The artist thanked Smudge, who was present at today’s ceremony at the Art Gallery of New South Wales, in his acceptance speech.
“I suppose you can say I have won with a portrait of a dog,” he said.
Storrier was an Archibald finalist last year with a similar faceless self-portrait. This year’s runner-up was After Jack by Jenny Sages. The finalists will go on public display at the gallery from Saturday.
The Packers Prize
Melbourne artist Raelene Sharp has won the Packing Room Prize for her portrait of much-loved Australian actor John Wood. The winner is picked by Art Gallery of New South Wales staff who receive and hang the entries for the annual Archibald portrait prize. Sharp’s work, titled A Strength Of Character, focuses on Wood’s well-known face.
“I did a few studies of him to find the right look in order to represent his personality,” she said.
“We have now become quite good friends,” she added.

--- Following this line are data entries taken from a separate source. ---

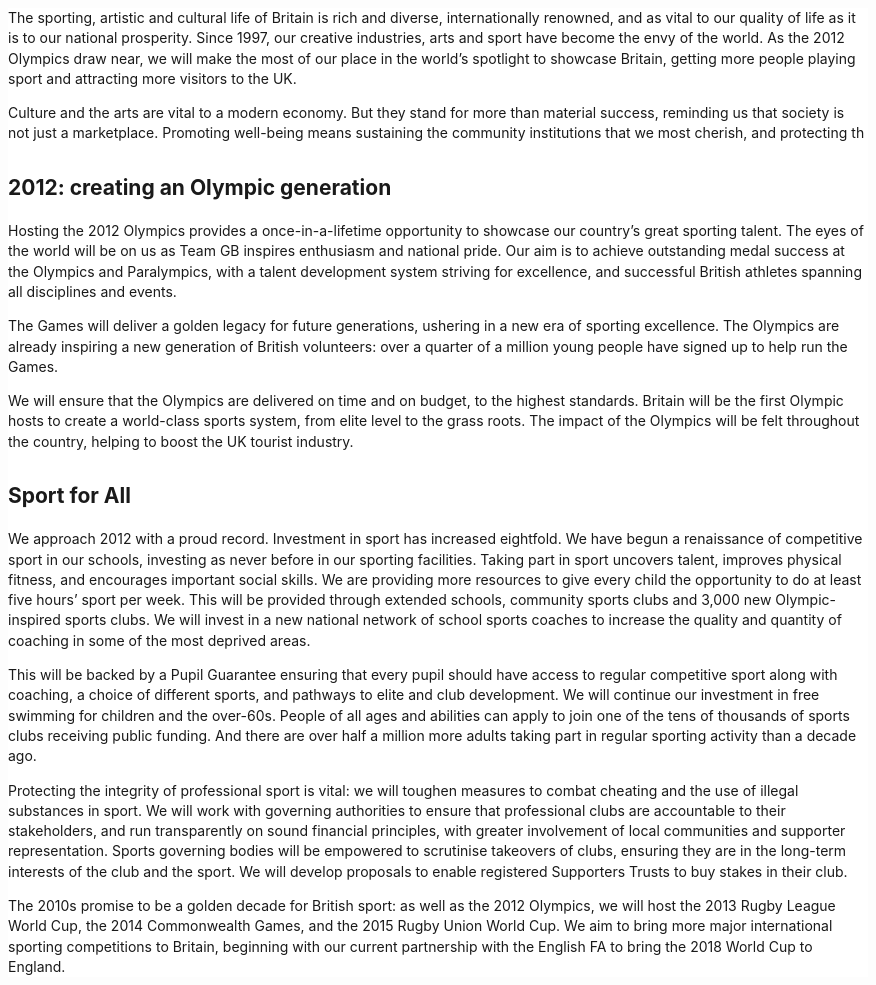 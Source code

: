 The sporting, artistic and cultural life of Britain is rich and diverse, internationally renowned, and as vital to our quality of life as it is to our national prosperity. Since 1997, our creative industries, arts and sport have become the envy of the world. As the 2012 Olympics draw near, we will make the most of our place in the world’s spotlight to showcase Britain, getting more people playing sport and attracting more visitors to the UK. 

Culture and the arts are vital to a modern economy. But they stand for more than material success, reminding us that society is not just a marketplace. Promoting well-being means sustaining the community institutions that we most cherish, and protecting th

## 2012: creating an Olympic generation

Hosting the 2012 Olympics provides a once-in-a-lifetime opportunity to showcase our country’s great sporting talent. The eyes of the world will be on us as Team GB inspires enthusiasm and national pride. Our aim is to achieve outstanding medal success at the Olympics and Paralympics, with a talent development system striving for excellence, and successful British athletes spanning all disciplines and events.

The Games will deliver a golden legacy for future generations, ushering in a new era of sporting excellence. The Olympics are already inspiring a new generation of British volunteers: over a quarter of a million young people have signed up to help run the Games.

We will ensure that the Olympics are delivered on time and on budget, to the highest standards. Britain will be the first Olympic hosts to create a world-class sports system, from elite level to the grass roots. The impact of the Olympics will be felt throughout the country, helping to boost the UK tourist industry.

## Sport for All

We approach 2012 with a proud record. Investment in sport has increased eightfold. We have begun a renaissance of competitive sport in our schools, investing as never before in our sporting facilities. Taking part in sport uncovers talent, improves physical fitness, and encourages important social skills. We are providing more resources to give every child the opportunity to do at least five hours’ sport per week. This will be provided through extended schools, community sports clubs and 3,000 new Olympic-inspired sports clubs. We will invest in a new national network of school sports coaches to increase the quality and quantity of coaching in some of the most deprived areas. 

This will be backed by a Pupil Guarantee ensuring that every pupil should have access to regular competitive sport along with coaching, a choice of different sports, and pathways to elite and club development. We will continue our investment in free swimming for children and the over-60s. People of all ages and abilities can apply to join one of the tens of thousands of sports clubs receiving public funding. And there are over half a million more adults taking part in regular sporting activity than a decade ago. 

Protecting the integrity of professional sport is vital: we will toughen measures to combat cheating and the use of illegal substances in sport. We will work with governing authorities to ensure that professional clubs are accountable to their stakeholders, and run transparently on sound financial principles, with greater involvement of local communities and supporter representation. Sports governing bodies will be empowered to scrutinise takeovers of clubs, ensuring they are in the long-term interests of the club and the sport. We will develop proposals to enable registered Supporters Trusts to buy stakes in their club.

The 2010s promise to be a golden decade for British sport: as well as the 2012 Olympics, we will host the 2013 Rugby League World Cup, the 2014 Commonwealth Games, and the 2015 Rugby Union World Cup. We aim to bring more major international sporting competitions to Britain, beginning with our current partnership with the English FA to bring the 2018 World Cup to England.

Wood, whose acting career has spanned over 40 years, won a Gold Logie in 2006 after being nominated 10 times in a row. He is perhaps best known for his roles on Blue Heelers and Rafferty’s Rules.
“I think it’s wonderful that a relatively unknown painter, painting a portrait of a has-been, has managed to win such a prestigious prize,” Wood said.
Sharp takes home $1,500 in cash and prizes. This is the gallery’s head storeman Steve Peters’ 29th Archibald, and the 21st Packing Room Prize. But the portrait he and the workers pick as the best has never gone on to win the Archibald, which is judged by the gallery board of trustees. “Maybe they (the trustees) haven’t ever picked the right one,” Peters said.
This year there are 41 finalists competing for the Archibald, announced at the end of the month.
“I’ve entered a few times, but never been hung before, so it’s fantastic,” Sharp said.
Other famous faces in the running for the $75,000 prize include portraits of producer Emile Sherman and Melbourne priest Father Bob Maguire, which is also the first stencil work to make the cut. Last year’s Packing Room Prize winner Vincent Fantauzzo is in the running with a portrait of up-and-coming Melbourne singer Kimbra.